Entering the world of academia as an adult can be an exciting and exhilarating experience. Learning something new can reinvigorate your love for your work and inspire you to adapt and change to fit into new roles in your field.
But studying as an adult can be fraught with anxieties, trying to fit in studying with working, and managing a full-time adult life is an exhausting laundry list that can feel insurmountable. But thankfully there are a few tips and life hacks that can make the process of studying as a working professional easier.
Make a plan
At the start of the course, much like you would at the start of a project. You should sit down and time out the assessment checkpoints. Considering when you need to have your first draft done and how much time do you have each week to put towards your studies, as well as any other commitments you have coming up and how those will affect your study.
Planning out your studying times and goals is going to make sure you account for them in your day. Taking a lassie fair approach to study when your schedule is already booked up is not going to help you. Working professionals who take on study already have packed schedules to contend with, meeting your studying goals will require careful schedule management.
Set short term goals
Rome wasn’t built in a day and likewise, your assignment is not going to be finished in one either. Setting short-term goals that add up to the larger project will keep you on track and ensure you chip away at the assignment work gradually rather than having to pull an all-nighter right at the end.
Start with reviewing the assignment work and then set a goal to finish research, outlines, and first drafts well before the due date so you can get feedback and review your work before handing it in.
Exercise before studying
We all know exercise is good for our overall health, but did you know a quick run before you hit the books could help those facts and figures to stick?
A study published in the Journal of Applied Research in Memory and Cognition showed that just 20 minutes of cardio activity performed in the middle of the day could improve blood flow and help a student focus all afternoon.
Another study performed with mice found that a short burst of exercise could enhance the expression of a particular gene that increases synaptic connections between neurons. Researchers theorize similar results could be achieved in humans.

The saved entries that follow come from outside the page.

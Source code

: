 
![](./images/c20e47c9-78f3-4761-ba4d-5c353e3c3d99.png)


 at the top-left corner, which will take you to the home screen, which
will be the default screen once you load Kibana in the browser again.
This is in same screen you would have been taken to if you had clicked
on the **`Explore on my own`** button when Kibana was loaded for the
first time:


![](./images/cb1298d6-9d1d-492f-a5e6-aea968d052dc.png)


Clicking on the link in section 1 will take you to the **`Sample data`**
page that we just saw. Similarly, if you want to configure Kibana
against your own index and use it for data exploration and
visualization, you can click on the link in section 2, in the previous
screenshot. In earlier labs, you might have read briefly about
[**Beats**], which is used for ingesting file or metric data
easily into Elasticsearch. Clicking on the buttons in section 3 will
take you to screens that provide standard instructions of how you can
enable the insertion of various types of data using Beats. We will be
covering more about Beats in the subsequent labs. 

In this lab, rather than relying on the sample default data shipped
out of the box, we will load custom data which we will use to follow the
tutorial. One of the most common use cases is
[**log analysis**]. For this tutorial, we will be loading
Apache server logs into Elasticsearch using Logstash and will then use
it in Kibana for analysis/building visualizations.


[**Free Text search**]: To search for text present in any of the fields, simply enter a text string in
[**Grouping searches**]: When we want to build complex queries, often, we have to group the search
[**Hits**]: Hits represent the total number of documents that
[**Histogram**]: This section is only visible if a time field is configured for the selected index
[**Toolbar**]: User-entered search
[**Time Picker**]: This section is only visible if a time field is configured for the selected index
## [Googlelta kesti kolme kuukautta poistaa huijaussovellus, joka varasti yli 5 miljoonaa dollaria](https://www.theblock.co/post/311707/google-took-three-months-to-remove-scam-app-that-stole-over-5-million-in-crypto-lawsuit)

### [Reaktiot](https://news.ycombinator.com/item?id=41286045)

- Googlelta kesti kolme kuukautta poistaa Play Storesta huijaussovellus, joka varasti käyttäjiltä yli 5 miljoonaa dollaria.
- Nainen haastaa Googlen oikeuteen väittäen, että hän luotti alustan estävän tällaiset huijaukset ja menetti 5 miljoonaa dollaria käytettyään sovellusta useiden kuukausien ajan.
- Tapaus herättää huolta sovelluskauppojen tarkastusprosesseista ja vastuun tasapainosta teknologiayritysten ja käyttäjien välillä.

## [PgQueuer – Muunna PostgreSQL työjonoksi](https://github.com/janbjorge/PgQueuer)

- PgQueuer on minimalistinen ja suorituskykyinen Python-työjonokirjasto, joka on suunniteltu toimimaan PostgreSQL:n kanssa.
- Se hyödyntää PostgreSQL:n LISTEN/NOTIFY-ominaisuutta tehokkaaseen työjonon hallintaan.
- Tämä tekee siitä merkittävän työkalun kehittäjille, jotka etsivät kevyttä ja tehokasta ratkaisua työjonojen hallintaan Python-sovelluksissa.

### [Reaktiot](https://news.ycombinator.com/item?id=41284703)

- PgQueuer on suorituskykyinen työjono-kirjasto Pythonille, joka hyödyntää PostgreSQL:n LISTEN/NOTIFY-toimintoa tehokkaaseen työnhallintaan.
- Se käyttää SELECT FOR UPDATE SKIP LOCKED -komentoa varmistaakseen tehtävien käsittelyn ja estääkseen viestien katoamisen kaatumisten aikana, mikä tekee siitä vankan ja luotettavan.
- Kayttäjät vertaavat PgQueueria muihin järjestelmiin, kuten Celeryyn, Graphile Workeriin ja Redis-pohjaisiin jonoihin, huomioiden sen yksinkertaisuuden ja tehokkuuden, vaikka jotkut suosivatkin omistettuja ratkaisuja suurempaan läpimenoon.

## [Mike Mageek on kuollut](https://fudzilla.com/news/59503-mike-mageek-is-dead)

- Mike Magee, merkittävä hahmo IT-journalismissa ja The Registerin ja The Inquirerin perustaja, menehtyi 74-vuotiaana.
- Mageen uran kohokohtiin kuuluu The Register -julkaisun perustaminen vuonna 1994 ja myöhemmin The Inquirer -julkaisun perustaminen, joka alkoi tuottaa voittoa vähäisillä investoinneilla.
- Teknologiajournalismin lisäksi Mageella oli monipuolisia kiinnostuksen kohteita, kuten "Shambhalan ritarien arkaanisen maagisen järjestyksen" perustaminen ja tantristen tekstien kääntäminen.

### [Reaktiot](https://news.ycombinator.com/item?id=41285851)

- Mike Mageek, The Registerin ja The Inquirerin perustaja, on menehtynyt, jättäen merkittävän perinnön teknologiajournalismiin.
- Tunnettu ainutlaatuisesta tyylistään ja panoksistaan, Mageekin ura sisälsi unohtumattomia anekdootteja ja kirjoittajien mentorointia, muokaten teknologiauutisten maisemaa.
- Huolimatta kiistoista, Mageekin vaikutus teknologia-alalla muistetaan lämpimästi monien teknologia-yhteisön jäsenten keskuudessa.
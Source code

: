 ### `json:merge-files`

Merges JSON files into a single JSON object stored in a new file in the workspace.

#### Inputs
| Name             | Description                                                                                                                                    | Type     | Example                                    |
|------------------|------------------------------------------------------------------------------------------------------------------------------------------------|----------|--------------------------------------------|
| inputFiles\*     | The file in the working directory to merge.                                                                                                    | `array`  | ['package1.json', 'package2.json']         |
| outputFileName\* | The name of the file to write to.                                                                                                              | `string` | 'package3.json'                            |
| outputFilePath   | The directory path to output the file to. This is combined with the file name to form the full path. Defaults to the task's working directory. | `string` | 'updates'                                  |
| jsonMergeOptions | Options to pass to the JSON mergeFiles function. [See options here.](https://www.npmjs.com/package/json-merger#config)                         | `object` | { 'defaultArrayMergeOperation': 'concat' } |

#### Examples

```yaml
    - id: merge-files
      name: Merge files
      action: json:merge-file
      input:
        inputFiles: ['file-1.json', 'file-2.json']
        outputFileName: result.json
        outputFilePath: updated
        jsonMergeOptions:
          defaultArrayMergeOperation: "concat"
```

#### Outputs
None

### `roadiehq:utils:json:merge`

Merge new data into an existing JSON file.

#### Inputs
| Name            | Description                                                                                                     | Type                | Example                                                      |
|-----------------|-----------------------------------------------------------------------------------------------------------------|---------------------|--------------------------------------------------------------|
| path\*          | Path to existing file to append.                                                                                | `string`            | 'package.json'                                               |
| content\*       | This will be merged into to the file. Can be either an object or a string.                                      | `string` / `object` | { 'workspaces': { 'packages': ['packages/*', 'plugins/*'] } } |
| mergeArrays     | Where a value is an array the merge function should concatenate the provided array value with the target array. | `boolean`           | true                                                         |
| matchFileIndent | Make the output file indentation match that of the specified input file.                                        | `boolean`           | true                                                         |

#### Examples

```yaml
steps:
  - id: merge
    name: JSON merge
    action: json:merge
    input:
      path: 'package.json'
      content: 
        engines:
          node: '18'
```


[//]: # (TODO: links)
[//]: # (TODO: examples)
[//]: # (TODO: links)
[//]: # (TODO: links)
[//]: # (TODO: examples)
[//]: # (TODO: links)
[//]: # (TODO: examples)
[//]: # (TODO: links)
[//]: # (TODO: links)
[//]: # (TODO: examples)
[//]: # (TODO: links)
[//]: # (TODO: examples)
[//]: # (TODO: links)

So, before hitting the books, get out and do 20 minutes of moderate cardio exercise. You’ll find your focus is stronger and you’re better able to retain the information.
Find other ways to learn
Maybe doing readings doesn’t work for you. Maybe you find it hard to remain focused on the written materials and actually pull the points out from the text.
That’s okay, readings are not for everyone.
If you struggle with retaining information from readings and following the textbooks. Try finding relevant podcasts and video content that talks to points and theories covered in the reading. If nothing else this will help to deepen your understanding of the texts and introduce viewpoints for discussion.
Reread your notes before bed
Did you know rereading your notes and key points right before bed can actually help you to better recall the information? Multiple studies have been done linking sleep with memory. There are three stages to creating memories, acquisition, consolidation, and recall. The acquisition is when you first encounter the experience or information, consolidation is when your mind goes through the neurological process of turning the information into memory, and finally recall is when you are able to access the information at a later time.
This process is of interest to researchers in sleep studies because consolidation happens when we sleep. For this reason, studying right before bed places the information recalled at this time into the process of consolidation and helps to commit it to memory.
We hope you found these tips and hacks on how to study as a young professional helpful. Remember while studying can be stressful it doesn’t need to be. Make a plan, set small goals, and find your studying groove.